■ Activity
Please reproduce the data exactly, excluding any pictures it contains.

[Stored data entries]
━━━━━━━━━━━━━━━━

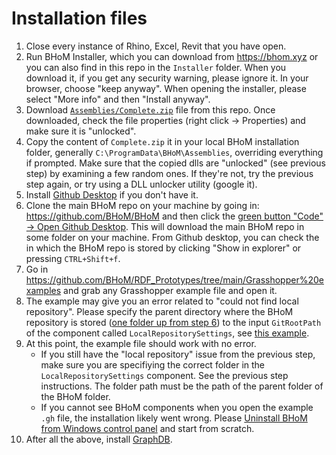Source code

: # Installation files
1. Close every instance of Rhino, Excel, Revit that you have open.
1. Run BHoM Installer, which you can download from https://bhom.xyz or you can also find in this repo in the `Installer` folder. When you download it, if you get any security warning, please ignore it. In your browser, choose "keep anyway". When opening the installer, please select "More info" and then "Install anyway".
1. Download [`Assemblies/Complete.zip`](https://github.com/BIM-with-KGs/Installation_files/tree/main/Assemblies) file from this repo. Once downloaded, check the file properties (right click -> Properties) and make sure it is "unlocked".
1. Copy the content of `Complete.zip` it in your local BHoM installation folder, generally `C:\ProgramData\BHoM\Assemblies`, overriding everything if prompted. Make sure that the copied dlls are "unlocked" (see previous step) by examining a few random ones. If they're not, try the previous step again, or try using a DLL unlocker utility (google it).
1. Install [Github Desktop](https://desktop.github.com/) if you don't have it.
1. Clone the main BHoM repo on your machine by going in: https://github.com/BHoM/BHoM and then click the [green button "Code" -> Open Github Desktop](https://user-images.githubusercontent.com/6352844/175961105-d8e4de3f-ad3f-4610-bfeb-32b8ee51a0cc.png). This will download the main BHoM repo in some folder on your machine. From Github desktop, you can check the in which the BHoM repo is stored by clicking "Show in explorer" or pressing `CTRL+Shift+f`.
1. Go in https://github.com/BHoM/RDF_Prototypes/tree/main/Grasshopper%20examples and grab any Grasshopper example file and open it. 
1. The example may give you an error related to "could not find local repository". Please specify the parent directory where the BHoM repository is stored ([one folder up from step 6](https://user-images.githubusercontent.com/6352844/175962806-0dccdedb-8759-4d65-9d18-9e149ea3621b.png)) to the input `GitRootPath` of the component called `LocalRepositorySettings`, see [this example](https://user-images.githubusercontent.com/6352844/175962449-8877f7c8-9deb-4db6-9830-3dd062b7156c.png
).
1. At this point, the example file should work with no error. 
    - If you still have the "local repository" issue from the previous step, make sure you are specifiying the correct folder in the `LocalRepositorySettings` component. See the previous step instructions. The folder path must be the path of the parent folder of the BHoM folder.
    - If you cannot see BHoM components when you open the example `.gh` file, the installation likely went wrong. Please [Uninstall BHoM from Windows control panel](https://user-images.githubusercontent.com/6352844/175970063-cc689283-52be-4db9-86a2-094a13b63d8e.png) and start from scratch.
1. After all the above, install [GraphDB](https://www.ontotext.com/products/graphdb/).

━━━━━━━━━━━━━━━━

■ Your response
Source code

: # Installation files
1. Close every instance of Rhino, Excel, Revit that you have open.
1. Run BHoM Installer, which you can download from https://bhom.xyz or you can also find in this repo in the `Installer` folder. When you download it, if you get any security warning, please ignore it. In your browser, choose "keep anyway". When opening the installer, please select "More info" and then "Install anyway".
1. Download [`Assemblies/Complete.zip`](https://github.com/BIM-with-KGs/Installation_files/tree/main/Assemblies) file from this repo. Once downloaded, check the file properties (right click -> Properties) and make sure it is "unlocked".
1. Copy the content of `Complete.zip` it in your local BHoM installation folder, generally `C:\ProgramData\BHoM\Assemblies`, overriding everything if prompted. Make sure that the copied dlls are "unlocked" (see previous step) by examining a few random ones. If they're not, try the previous step again, or try using a DLL unlocker utility (google it).
1. Install [Github Desktop](https://desktop.github.com/) if you don't have it.
1. Clone the main BHoM repo on your machine by going in: https://github.com/BHoM/BHoM and then click the [green button "Code" -> Open Github Desktop](https://user-images.githubusercontent.com/6352844/175961105-d8e4de3f-ad3f-4610-bfeb-32b8ee51a0cc.png). This will download the main BHoM repo in some folder on your machine. From Github desktop, you can check the in which the BHoM repo is stored by clicking "Show in explorer" or pressing `CTRL+Shift+f`.
1. Go in https://github.com/BHoM/RDF_Prototypes/tree/main/Grasshopper%20examples and grab any Grasshopper example file and open it. 
1. The example may give you an error related to "could not find local repository". Please specify the parent directory where the BHoM repository is stored ([one folder up from step 6](https://user-images.githubusercontent.com/6352844/175962806-0dccdedb-8759-4d65-9d18-9e149ea3621b.png)) to the input `GitRootPath` of the component called `LocalRepositorySettings`, see [this example](https://user-images.githubusercontent.com/6352844/175962449-8877f7c8-9deb-4db6-9830-3dd062b7156c.png
).
1. At this point, the example file should work with no error. 
    - If you still have the "local repository" issue from the previous step, make sure you are specifiying the correct folder in the `LocalRepositorySettings` component. See the previous step instructions. The folder path must be the path of the parent folder of the BHoM folder.
    - If you cannot see BHoM components when you open the example `.gh` file, the installation likely went wrong. Please [Uninstall BHoM from Windows control panel](https://user-images.githubusercontent.com/6352844/175970063-cc689283-52be-4db9-86a2-094a13b63d8e.png) and start from scratch.
1. After all the above, install [GraphDB](https://www.ontotext.com/products/graphdb/).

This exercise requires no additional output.